Women who are trying to get pregnant often find it difficult to determine their fertility windows. Tracking basal body temperature (BBT) is a common method of predicting ovulation. The traditional way to track cycles by taking the woman’s temperature when she first arises gives a single daily data point that can easily be thrown off by other factors. We have looked in the past at Prima-Temp’s Bloom internal sensor,  the Ava wristband fertility tracker, and a study published in Nature based on heart rates to detect fertility.

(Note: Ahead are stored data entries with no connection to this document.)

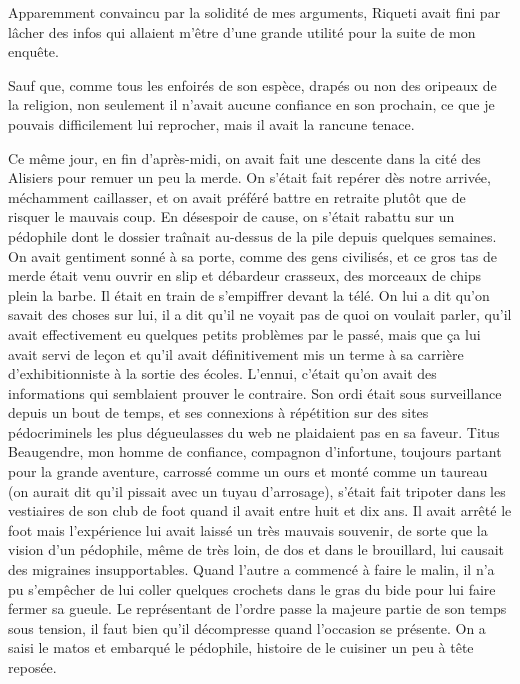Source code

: Apparemment convaincu par la solidité de mes arguments, Riqueti avait fini par lâcher des infos qui allaient m’être d’une grande utilité pour la suite de mon enquête.

Sauf que, comme tous les enfoirés de son espèce, drapés ou non des oripeaux de la religion, non seulement il n’avait aucune confiance en son prochain, ce que je pouvais difficilement lui reprocher, mais il avait la rancune tenace.

%
%

\scene

Ce même jour, en fin d’après-midi, on avait fait une descente dans la cité des Alisiers pour remuer un peu la merde. On s’était fait repérer dès notre arrivée, méchamment caillasser, et on avait préféré battre en retraite plutôt que de risquer le mauvais coup. En désespoir de cause, on s’était rabattu sur un pédophile dont le dossier traînait au-dessus de la pile depuis quelques semaines. On avait gentiment sonné à sa porte, comme des gens civilisés, et ce gros tas de merde était venu ouvrir en slip et débardeur crasseux, des morceaux de chips plein la barbe. Il était en train de s’empiffrer devant la télé. On lui a dit qu’on savait des choses sur lui, il a dit qu’il ne voyait pas de quoi on voulait parler, qu’il avait effectivement eu quelques petits problèmes par le passé, mais que ça lui avait servi de leçon et qu’il avait définitivement mis un terme à sa carrière d’exhibitionniste à la sortie des écoles. L’ennui, c’était qu’on avait des informations qui semblaient prouver le contraire. Son ordi était sous surveillance depuis un bout de temps, et ses connexions à répétition sur des sites pédocriminels les plus dégueulasses du web ne plaidaient pas en sa faveur. Titus Beaugendre, mon homme de confiance, compagnon d’infortune, toujours partant pour la grande aventure, carrossé comme un ours et monté comme un taureau (on aurait dit qu’il pissait avec un tuyau d’arrosage), s’était fait tripoter dans les vestiaires de son club de foot quand il avait entre huit et dix ans. Il avait arrêté le foot mais l’expérience lui avait laissé un très mauvais souvenir, de sorte que la vision d’un pédophile, même de très loin, de dos et dans le brouillard, lui causait des migraines insupportables. Quand l’autre a commencé à faire le malin, il n’a pu s’empêcher de lui coller quelques crochets dans le gras du bide pour lui faire fermer sa gueule. Le représentant de l’ordre passe la majeure partie de son temps sous tension, il faut bien qu’il décompresse quand l’occasion se présente. On a saisi le matos et embarqué le pédophile, histoire de le cuisiner un peu à tête reposée.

Yono Labs has introduced YONO, a non-invasive in-ear device that collects hundreds of temperature data points throughout the night. YONO consists of a single, small, silicon-encased earbud designed to be worn all night, a small bedside base station, and a mobile app. No data is transmitted while the woman is sleeping, but upon awakening, the earpiece is placed in the base station. The data is then transmitted to an associated mobile device via Bluetooth. YONO’s AI app has machine learning algorithms that plot monthly fertility charts to predict ovulation. Users can enter other information and physical symptoms to learn about hormonal health during menstrual cycles. According to the company, YONO is useful for natural family planning, cycle tracking, and early pregnancy monitoring as well as predicting fertility windows. For example, if during the first weeks or months of pregnancy the woman’s BBT is low, she should see her doctor.

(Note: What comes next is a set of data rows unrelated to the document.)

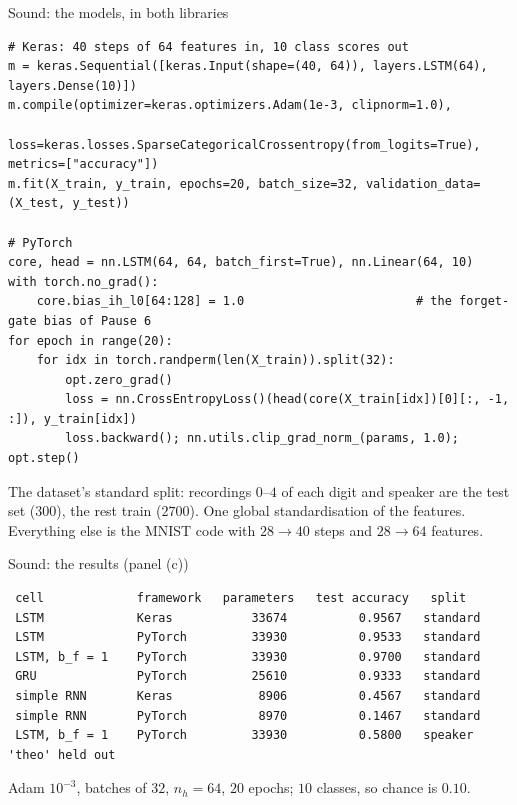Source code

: \documentclass[10pt,aspectratio=169]{beamer}
\begin{document}
\begin{frame}[fragile]{Sound: the models, in both libraries}
\begin{lstlisting}
# Keras: 40 steps of 64 features in, 10 class scores out
m = keras.Sequential([keras.Input(shape=(40, 64)), layers.LSTM(64), layers.Dense(10)])
m.compile(optimizer=keras.optimizers.Adam(1e-3, clipnorm=1.0),
          loss=keras.losses.SparseCategoricalCrossentropy(from_logits=True), metrics=["accuracy"])
m.fit(X_train, y_train, epochs=20, batch_size=32, validation_data=(X_test, y_test))

# PyTorch
core, head = nn.LSTM(64, 64, batch_first=True), nn.Linear(64, 10)
with torch.no_grad():
    core.bias_ih_l0[64:128] = 1.0                        # the forget-gate bias of Pause 6
for epoch in range(20):
    for idx in torch.randperm(len(X_train)).split(32):
        opt.zero_grad()
        loss = nn.CrossEntropyLoss()(head(core(X_train[idx])[0][:, -1, :]), y_train[idx])
        loss.backward(); nn.utils.clip_grad_norm_(params, 1.0); opt.step()
\end{lstlisting}
\small
The dataset's standard split: recordings $0$--$4$ of each digit and speaker
are the test set ($300$), the rest train ($2700$).  One global
standardisation of the features.  Everything else is the MNIST code with
$28\to40$ steps and $28\to64$ features.
\end{frame}

\begin{frame}[fragile]{Sound: the results (panel (c))}
\begin{lstlisting}
 cell             framework   parameters   test accuracy   split
 LSTM             Keras           33674          0.9567   standard
 LSTM             PyTorch         33930          0.9533   standard
 LSTM, b_f = 1    PyTorch         33930          0.9700   standard
 GRU              PyTorch         25610          0.9333   standard
 simple RNN       Keras            8906          0.4567   standard
 simple RNN       PyTorch          8970          0.1467   standard
 LSTM, b_f = 1    PyTorch         33930          0.5800   speaker 'theo' held out
\end{lstlisting}
\small Adam $10^{-3}$, batches of $32$, $n_h=64$, $20$ epochs; $10$ classes,
so chance is $0.10$.
\end{frame}
\end{document}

With standard BBT temperature measurement, women have to wake up at the same time each day and stay stationary in bed, all to get one data point. The advantages of YONO are that you can wake up anytime and immediately get up and start your day, plus have more than 100 data points. According to Yono Labs, ear temperature readings are the most accurate. As wearable health tech devices mature, accuracy, comfort, and minimal user action requirements will be increasingly important.